Economic Partnership Agreements – EPAs for short – are essentially free-trade arrangements aimed at opening up the markets of poor countries to European goods.
Christian Aid and its allies in the trade justice movement, along with governments and campaigners in the affected countries, spoke out against these unfair deals.
The European Union used strongarm tactics to steer them through.
In October 2008 the Caribbean became the first region to sign a full EPA.
However, in all only half of the affected countries have ‘initialled’ any form of a deal as it was clear they were more focussed on opening markets for European exports than on the needs of developing countries.
Now we are upping the pressure on Europe's leaders to review and improve them.
So what's the problem?
The European Commission (which negotiates on behalf of European Union member states) had led negotiations with 76 countries from Africa, the Caribbean and Pacific (ACP) over a five-year period.
The cost to Zambia could be $15.8 million
Throughout the years of negotiations, ACP governments and campaigners, including Christian Aid's overseas partners, expressed serious concerns that free trade between an established, wealthy trading bloc like the EU and their own poor economies will destroy farmers and industries in their own countries.
Put simply, poor-country producers cannot compete.

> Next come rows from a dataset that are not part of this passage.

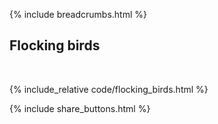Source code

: {% include breadcrumbs.html %}

## Flocking birds
<div class="header_line"><br/></div>

{% include_relative code/flocking_birds.html %}

<p style="clear: both;"></p>

{% include share_buttons.html %}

Despite these protests, the Commission forged ahead, and in December 2007 interim agreements were signed with a number of the 76 ACP countries.
Breaking the rules
Christian Aid and our partners in ACP countries are now pressing for the renegotiation of these agreements so they work for poor countries. We are calling for:
longer time periods for ACP countries to open their markets
safeguards so that ACP countries can protect themselves against surges of European imports that might hurt industries they are trying to get off the ground.

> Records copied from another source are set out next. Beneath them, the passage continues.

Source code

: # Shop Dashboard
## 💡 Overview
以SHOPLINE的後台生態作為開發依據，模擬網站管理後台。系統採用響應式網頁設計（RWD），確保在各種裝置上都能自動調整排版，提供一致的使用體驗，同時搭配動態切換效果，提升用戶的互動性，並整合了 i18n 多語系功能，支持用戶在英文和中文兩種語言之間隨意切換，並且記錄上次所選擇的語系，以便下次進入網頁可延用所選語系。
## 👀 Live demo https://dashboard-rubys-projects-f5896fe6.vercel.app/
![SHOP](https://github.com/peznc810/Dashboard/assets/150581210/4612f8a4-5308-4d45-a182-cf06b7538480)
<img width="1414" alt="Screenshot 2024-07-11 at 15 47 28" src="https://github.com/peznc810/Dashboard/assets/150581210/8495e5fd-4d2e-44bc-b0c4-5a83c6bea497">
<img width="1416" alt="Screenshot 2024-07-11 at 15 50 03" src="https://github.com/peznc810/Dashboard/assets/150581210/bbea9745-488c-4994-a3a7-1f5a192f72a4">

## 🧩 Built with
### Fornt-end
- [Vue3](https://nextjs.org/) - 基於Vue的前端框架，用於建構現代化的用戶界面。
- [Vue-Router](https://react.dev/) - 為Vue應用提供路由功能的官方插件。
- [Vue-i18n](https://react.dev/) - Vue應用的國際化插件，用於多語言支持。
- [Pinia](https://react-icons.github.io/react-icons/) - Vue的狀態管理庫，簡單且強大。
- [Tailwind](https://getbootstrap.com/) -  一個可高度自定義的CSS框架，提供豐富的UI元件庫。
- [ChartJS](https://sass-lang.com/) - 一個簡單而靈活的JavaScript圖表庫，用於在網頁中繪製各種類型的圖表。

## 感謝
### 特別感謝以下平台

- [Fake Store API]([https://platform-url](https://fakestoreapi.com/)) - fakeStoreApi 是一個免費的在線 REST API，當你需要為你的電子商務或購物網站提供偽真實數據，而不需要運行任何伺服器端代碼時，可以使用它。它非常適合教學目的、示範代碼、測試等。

We are also campaigning to prevent the Commission pressuring ACP countries to open up their economies even further. The Commission is on record as saying it wants ACP states to sign agreements that would allow European companies to compete with them in services, such as providing banking.
Given that poor countries took on the World Trade Organisation on this issue and won, it is scandalous that they now find themselves having to refight the battle with the EU.
What’s at stake?
People’s livelihoods, millions of them.
Take Mozambique’s milling industry. It accounts for one-fifth of the country’s manufacturing, but also stimulates the growth of other industries such as packaging and the production of pasta, bread and biscuits.

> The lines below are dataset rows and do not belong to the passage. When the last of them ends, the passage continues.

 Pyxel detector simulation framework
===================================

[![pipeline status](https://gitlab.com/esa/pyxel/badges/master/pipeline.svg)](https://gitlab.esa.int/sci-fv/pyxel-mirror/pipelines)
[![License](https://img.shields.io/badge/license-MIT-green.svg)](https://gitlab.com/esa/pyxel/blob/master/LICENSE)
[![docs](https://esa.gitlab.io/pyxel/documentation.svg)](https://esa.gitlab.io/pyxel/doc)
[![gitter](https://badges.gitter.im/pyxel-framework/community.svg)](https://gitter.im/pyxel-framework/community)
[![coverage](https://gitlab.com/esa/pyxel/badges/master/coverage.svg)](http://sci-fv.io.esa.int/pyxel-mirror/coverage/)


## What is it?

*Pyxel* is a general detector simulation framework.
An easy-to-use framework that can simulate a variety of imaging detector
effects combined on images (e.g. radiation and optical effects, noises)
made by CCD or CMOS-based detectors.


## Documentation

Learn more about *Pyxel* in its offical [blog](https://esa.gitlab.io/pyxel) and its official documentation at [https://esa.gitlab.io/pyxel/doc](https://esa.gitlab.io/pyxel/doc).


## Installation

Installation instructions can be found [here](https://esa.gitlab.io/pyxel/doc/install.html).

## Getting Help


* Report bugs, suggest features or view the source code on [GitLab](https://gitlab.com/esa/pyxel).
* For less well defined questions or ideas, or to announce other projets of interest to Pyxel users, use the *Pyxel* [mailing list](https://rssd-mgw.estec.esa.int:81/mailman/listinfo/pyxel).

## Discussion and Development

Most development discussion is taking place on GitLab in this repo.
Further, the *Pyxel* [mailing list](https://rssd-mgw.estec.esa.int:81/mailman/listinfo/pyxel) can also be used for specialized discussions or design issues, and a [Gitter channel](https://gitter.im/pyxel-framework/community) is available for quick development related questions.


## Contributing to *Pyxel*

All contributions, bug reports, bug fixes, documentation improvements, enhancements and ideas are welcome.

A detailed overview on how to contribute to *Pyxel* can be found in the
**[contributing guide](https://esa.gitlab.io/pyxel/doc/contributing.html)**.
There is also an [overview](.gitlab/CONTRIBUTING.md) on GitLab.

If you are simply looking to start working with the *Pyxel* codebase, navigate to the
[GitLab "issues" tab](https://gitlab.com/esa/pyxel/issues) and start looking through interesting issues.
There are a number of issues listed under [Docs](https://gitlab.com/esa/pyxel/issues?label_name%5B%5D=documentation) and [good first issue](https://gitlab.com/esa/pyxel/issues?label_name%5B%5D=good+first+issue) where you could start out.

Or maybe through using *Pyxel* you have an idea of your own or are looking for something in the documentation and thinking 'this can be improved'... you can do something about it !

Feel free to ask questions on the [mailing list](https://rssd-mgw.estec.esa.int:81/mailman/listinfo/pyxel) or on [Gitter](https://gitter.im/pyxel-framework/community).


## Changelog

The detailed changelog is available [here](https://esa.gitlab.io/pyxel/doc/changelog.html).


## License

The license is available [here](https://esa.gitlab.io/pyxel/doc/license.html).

And it has real potential to grow – that is unless Mozambique signs the trade deal with the EU.
At the moment, in order to offer the industry a level of protection, the government has placed a tax on imported flour from Europe. Signing an EPA will mean opening up the Mozambican market to cheap flour, threatening the viability of the milling industry and certainly preventing it from developing further.
This is just one small example of how EPAs will affect growing industries across the ACP. And that’s not considering the millions of farmers who will lose their livelihoods when their markets are flooded with cheap European products.
One estimate puts the potential losses to Zambia in signing an EPA at $15.8 million – what the country’s government spends each year on tackling HIV and AIDS.